Wall Street may be seeing some good news once more, with signs of slowing U.S. economic growth boosting hopes that the Federal Reserve won't need to tighten its policy as often as they had previously anticipated.

Wall St. Week Ahead - Stock rally fuelled by Fed's 'past peakhawkishness'

Wall Street may be seeing some good news once more, with signs of slowing U.S. economic growth boosting hopes that the Federal Reserve won't need to tighten its policy as often as they had previously anticipated.

The Atlanta Fed's GDPNow estimate of real GDP growth for the second quarter fell to 1.8% on May 25, from 2.4% the previous week. This was in spite of big misses by retail giants Target Corp (TGT.N), and Walmart Inc (WMT.N). These factors shook their stock prices last week. Atlanta Fed's GDPNow estimate for real GDP growth in the second quarter was 1.8%, down from 2.4% the week before.

A slower economic growth could lead to lower corporate profits and, therefore, soften share prices. In recent weeks, several Wall Street banks warned that there are increasing chances of a U.S. economic recession, as well as an increase in the likelihood of low-growth, high inflation environment known stagflation.

However, investors think that a slowdown in the near term could help the Fed reverse its aggressive monetary policy tilt. This has been a problem for investors, and drove the S&P 500 (.SPX), index to the edge of the 20% decline many consider a bear market.

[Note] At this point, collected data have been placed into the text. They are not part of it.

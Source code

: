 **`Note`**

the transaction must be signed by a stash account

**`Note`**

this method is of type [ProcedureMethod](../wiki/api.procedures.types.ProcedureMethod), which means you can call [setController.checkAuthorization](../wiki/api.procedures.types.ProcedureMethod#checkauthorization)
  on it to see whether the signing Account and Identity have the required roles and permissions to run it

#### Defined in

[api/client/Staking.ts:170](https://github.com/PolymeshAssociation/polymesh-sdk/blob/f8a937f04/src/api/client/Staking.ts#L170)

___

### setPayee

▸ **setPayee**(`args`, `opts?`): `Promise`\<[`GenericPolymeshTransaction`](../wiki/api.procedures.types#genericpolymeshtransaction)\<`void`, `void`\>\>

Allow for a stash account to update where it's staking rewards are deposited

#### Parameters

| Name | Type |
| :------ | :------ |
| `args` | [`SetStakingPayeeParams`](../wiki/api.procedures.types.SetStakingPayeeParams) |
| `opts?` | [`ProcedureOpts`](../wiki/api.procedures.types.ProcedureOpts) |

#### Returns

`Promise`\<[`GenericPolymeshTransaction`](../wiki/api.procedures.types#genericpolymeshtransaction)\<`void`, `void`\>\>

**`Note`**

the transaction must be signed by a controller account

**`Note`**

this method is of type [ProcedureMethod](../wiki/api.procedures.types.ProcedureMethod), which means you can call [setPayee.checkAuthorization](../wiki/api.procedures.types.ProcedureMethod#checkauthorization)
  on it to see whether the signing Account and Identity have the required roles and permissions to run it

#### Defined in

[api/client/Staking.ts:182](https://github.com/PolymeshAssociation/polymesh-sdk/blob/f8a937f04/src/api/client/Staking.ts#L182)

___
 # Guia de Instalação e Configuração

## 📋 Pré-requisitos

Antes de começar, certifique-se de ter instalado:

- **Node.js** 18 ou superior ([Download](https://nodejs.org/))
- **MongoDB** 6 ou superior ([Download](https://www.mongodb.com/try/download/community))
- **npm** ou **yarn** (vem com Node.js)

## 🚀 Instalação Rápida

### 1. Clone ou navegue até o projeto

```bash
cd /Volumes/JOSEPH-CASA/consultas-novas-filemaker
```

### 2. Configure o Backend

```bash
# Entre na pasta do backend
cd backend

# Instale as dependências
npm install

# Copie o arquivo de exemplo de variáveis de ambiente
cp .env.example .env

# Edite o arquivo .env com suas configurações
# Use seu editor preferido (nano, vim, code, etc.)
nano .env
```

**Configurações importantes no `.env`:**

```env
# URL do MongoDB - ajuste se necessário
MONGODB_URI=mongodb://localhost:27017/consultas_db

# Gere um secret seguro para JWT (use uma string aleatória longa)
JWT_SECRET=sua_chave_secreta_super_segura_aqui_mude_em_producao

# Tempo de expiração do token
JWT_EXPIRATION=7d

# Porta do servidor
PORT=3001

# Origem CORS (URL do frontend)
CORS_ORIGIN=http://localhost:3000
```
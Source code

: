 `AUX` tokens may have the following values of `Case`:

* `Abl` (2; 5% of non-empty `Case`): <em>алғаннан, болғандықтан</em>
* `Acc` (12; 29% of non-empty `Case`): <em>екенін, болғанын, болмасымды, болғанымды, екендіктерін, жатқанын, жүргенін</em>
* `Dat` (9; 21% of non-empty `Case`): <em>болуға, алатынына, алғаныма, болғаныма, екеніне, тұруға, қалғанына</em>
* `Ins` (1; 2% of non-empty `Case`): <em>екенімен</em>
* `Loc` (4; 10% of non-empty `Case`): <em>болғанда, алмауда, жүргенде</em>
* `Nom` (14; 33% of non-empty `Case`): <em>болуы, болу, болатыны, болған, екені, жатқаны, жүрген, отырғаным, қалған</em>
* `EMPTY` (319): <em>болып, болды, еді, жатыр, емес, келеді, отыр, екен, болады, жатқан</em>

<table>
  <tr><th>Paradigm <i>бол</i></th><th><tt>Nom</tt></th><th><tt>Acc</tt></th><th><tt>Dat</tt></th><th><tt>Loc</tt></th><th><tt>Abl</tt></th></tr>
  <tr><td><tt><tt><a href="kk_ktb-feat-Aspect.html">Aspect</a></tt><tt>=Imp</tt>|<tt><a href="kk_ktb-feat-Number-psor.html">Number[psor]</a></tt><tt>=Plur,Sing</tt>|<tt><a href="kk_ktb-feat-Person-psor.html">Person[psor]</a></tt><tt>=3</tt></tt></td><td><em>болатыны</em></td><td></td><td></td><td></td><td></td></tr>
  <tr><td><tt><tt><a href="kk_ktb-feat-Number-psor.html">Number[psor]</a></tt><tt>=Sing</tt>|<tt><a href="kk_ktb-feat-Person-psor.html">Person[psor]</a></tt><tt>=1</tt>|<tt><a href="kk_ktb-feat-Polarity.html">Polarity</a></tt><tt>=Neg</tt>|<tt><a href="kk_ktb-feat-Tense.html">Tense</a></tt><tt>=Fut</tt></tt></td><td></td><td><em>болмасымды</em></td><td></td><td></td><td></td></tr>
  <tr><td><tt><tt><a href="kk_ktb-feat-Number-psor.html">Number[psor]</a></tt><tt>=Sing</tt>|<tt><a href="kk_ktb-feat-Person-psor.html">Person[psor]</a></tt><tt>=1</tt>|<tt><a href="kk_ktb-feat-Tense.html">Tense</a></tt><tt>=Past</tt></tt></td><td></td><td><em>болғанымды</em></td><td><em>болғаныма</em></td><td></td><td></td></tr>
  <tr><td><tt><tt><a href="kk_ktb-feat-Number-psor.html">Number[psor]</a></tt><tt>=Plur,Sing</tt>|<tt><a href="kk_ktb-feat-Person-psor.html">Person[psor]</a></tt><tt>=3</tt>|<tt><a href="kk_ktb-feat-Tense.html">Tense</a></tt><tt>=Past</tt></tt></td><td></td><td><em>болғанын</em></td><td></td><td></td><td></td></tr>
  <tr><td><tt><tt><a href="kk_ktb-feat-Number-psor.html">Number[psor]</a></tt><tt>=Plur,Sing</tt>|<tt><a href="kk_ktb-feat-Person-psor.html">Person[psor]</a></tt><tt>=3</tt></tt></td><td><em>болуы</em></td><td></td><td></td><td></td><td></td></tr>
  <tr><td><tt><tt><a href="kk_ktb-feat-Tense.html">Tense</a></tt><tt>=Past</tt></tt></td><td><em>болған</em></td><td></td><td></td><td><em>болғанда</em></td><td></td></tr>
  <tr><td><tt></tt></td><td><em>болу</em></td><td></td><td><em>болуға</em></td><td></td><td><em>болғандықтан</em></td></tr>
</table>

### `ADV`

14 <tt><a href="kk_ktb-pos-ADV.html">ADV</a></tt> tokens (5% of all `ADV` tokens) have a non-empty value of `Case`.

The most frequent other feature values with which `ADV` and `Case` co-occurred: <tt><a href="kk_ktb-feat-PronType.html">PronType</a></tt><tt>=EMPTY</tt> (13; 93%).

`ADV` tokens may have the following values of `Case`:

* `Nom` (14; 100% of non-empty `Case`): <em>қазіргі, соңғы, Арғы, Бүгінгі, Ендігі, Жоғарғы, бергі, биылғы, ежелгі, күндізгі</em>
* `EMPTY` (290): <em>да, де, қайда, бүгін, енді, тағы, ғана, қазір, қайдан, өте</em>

This week's index gain was 6.6%, snapping a losing streak of seven weeks. However, it is still down about 13% for the entire year. According to data from BofA Global Research, the net weekly inflows into U.S. stocks reached their highest level in 10 years on Thursday.

"It is clear that everyone at Fed is in favor of 50 basis-point interest rate increases for the next two meetings. However, after that, it's not clear what they do. And if there is a sharp downturn in growth, they may have to wait a bit," Anwiti Bahuguna (senior portfolio manager, head of multi-asset strategies at Columbia Threadneedle Investments), who recently increased her allocation to equities, said.

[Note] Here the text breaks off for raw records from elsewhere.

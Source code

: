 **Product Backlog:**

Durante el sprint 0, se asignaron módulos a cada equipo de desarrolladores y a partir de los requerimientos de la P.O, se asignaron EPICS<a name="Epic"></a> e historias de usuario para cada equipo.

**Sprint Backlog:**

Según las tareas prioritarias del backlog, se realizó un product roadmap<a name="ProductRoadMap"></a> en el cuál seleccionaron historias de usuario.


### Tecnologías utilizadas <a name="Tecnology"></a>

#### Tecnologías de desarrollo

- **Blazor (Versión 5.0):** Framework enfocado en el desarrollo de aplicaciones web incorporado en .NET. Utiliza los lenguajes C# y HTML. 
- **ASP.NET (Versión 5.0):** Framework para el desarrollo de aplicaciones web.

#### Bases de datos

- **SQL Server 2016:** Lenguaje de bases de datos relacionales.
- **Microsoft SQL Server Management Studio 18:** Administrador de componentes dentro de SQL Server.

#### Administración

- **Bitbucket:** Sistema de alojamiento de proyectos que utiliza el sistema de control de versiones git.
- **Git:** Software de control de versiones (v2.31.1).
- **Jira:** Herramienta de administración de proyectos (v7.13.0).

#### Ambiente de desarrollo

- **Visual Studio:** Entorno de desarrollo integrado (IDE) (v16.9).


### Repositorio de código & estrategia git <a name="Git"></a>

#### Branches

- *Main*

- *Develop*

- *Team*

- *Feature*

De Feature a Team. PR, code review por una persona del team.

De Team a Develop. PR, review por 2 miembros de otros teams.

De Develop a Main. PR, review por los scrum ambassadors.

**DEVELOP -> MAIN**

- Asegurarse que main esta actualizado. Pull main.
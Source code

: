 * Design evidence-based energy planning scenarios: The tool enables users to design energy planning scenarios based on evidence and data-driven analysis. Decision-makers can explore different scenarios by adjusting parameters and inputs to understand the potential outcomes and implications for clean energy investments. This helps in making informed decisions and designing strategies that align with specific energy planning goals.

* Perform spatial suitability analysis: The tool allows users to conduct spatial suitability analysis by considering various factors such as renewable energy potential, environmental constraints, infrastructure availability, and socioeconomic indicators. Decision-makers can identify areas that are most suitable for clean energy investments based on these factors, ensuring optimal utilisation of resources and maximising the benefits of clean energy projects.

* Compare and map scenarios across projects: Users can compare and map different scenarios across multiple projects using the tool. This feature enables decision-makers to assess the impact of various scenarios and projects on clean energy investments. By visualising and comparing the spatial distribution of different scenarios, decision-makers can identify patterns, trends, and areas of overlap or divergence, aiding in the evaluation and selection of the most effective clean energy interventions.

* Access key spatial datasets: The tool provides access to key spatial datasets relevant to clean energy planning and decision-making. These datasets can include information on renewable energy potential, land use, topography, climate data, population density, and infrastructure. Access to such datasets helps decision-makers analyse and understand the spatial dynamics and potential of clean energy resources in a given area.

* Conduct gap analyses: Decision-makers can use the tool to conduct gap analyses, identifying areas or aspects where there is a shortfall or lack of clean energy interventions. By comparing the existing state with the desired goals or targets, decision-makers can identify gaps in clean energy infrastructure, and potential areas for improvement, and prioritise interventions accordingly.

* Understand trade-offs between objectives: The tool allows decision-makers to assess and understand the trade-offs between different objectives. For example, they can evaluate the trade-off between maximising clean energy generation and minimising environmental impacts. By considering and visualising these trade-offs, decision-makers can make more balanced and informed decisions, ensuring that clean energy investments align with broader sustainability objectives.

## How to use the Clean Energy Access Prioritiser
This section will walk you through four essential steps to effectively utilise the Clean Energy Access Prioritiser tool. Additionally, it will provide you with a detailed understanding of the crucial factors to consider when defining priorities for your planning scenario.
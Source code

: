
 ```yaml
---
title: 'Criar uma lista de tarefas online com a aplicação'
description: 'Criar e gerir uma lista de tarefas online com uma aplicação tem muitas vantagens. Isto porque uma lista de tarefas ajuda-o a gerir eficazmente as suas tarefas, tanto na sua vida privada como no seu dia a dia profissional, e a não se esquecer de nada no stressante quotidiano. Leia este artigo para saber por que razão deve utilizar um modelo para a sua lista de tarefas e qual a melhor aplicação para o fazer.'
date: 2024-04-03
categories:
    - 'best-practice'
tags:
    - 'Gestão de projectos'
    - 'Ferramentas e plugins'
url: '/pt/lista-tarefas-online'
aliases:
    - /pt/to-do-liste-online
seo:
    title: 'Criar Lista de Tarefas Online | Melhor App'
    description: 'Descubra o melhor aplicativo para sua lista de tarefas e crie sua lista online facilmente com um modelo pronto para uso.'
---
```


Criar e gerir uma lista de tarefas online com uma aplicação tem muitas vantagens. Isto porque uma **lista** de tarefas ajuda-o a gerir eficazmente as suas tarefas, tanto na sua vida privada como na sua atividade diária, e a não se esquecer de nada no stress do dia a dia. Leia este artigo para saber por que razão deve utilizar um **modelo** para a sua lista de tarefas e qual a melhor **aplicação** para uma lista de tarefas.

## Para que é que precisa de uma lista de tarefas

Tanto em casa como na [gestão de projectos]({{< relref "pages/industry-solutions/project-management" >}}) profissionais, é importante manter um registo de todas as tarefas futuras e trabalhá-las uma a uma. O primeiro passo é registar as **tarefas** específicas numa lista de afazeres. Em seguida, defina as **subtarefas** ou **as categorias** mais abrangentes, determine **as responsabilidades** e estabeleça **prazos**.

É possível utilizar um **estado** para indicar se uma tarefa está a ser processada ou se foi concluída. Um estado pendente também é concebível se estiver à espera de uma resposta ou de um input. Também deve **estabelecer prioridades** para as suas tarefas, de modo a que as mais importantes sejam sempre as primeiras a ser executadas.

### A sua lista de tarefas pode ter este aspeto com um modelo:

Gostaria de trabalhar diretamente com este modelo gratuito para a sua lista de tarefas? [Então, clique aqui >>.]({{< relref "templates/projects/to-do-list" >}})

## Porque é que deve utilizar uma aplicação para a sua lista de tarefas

In September, the central bank will stop tightening because of concerns about the impact on inflation. It will leave its benchmark overnight rate at 1.75% to 2.2%, unless financial conditions worsen.

Investors now expect Fed hawkishness to be less. They are pricing in a 35% probability for the Fed funds rate to range between 2.25% - 2.50% after its September meeting. This is down from a 50% probability one week ago according CME.

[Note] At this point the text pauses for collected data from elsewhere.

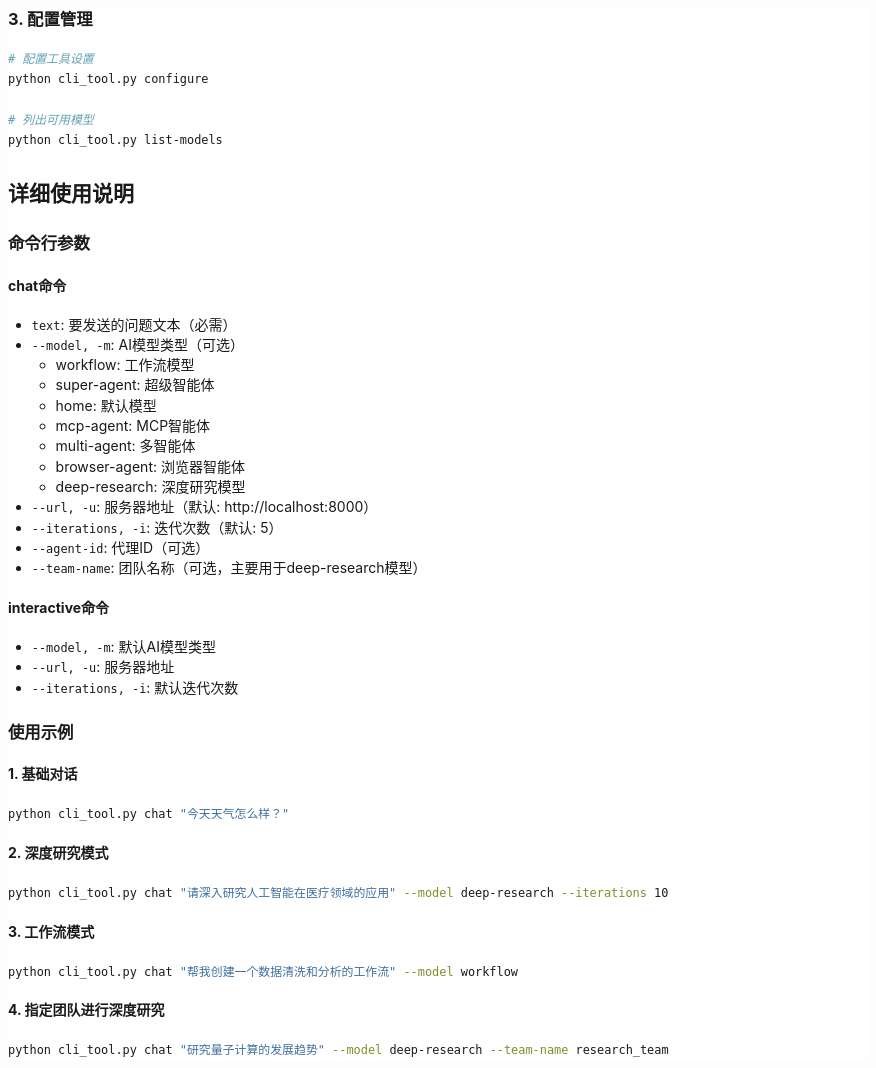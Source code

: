 ### 3. 配置管理

```bash
# 配置工具设置
python cli_tool.py configure

# 列出可用模型
python cli_tool.py list-models
```

## 详细使用说明

### 命令行参数

#### chat命令
- `text`: 要发送的问题文本（必需）
- `--model, -m`: AI模型类型（可选）
  - workflow: 工作流模型
  - super-agent: 超级智能体
  - home: 默认模型
  - mcp-agent: MCP智能体
  - multi-agent: 多智能体
  - browser-agent: 浏览器智能体
  - deep-research: 深度研究模型
- `--url, -u`: 服务器地址（默认: http://localhost:8000）
- `--iterations, -i`: 迭代次数（默认: 5）
- `--agent-id`: 代理ID（可选）
- `--team-name`: 团队名称（可选，主要用于deep-research模型）

#### interactive命令
- `--model, -m`: 默认AI模型类型
- `--url, -u`: 服务器地址
- `--iterations, -i`: 默认迭代次数

### 使用示例

#### 1. 基础对话
```bash
python cli_tool.py chat "今天天气怎么样？"
```

#### 2. 深度研究模式
```bash
python cli_tool.py chat "请深入研究人工智能在医疗领域的应用" --model deep-research --iterations 10
```

#### 3. 工作流模式
```bash
python cli_tool.py chat "帮我创建一个数据清洗和分析的工作流" --model workflow
```

#### 4. 指定团队进行深度研究
```bash
python cli_tool.py chat "研究量子计算的发展趋势" --model deep-research --team-name research_team
```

Already this year, the Fed has raised rates by 75 basis point. Officials were discussing how to guide the economy towards lower inflation and not causing a recession. Continue reading

The emergence of signs of slowing growth has helped to boost Treasury prices. This suggests that investors are more inclined to look at bonds as safety assets than as assets that could be subject to high inflation.

The benchmark 10-year Treasuries yields, which are inversely related to prices, fell to 2.706% on Thursday after climbing to 3.14% this month.

Persson stated that the market was pricing in a slowdown, but not a recession. This makes riskier segments of fixed-income markets, such as high-yield bonds, more attractive.

U.S. data from Friday showed that price increases could be slowing. After a 0.9% increase in March, the personal consumption expenditures price index (PCE) rose 0.2%. This is the smallest gain since November 2020.

Equity buyers should not be encouraged to buy equity if the Fed becomes less hawkish in the long-term. Inflation is at its highest level in decades. Concerns have been raised about impending stagflation. This phenomenon has weighed heavily on all asset types during the supply shocks that occurred in the 1970s.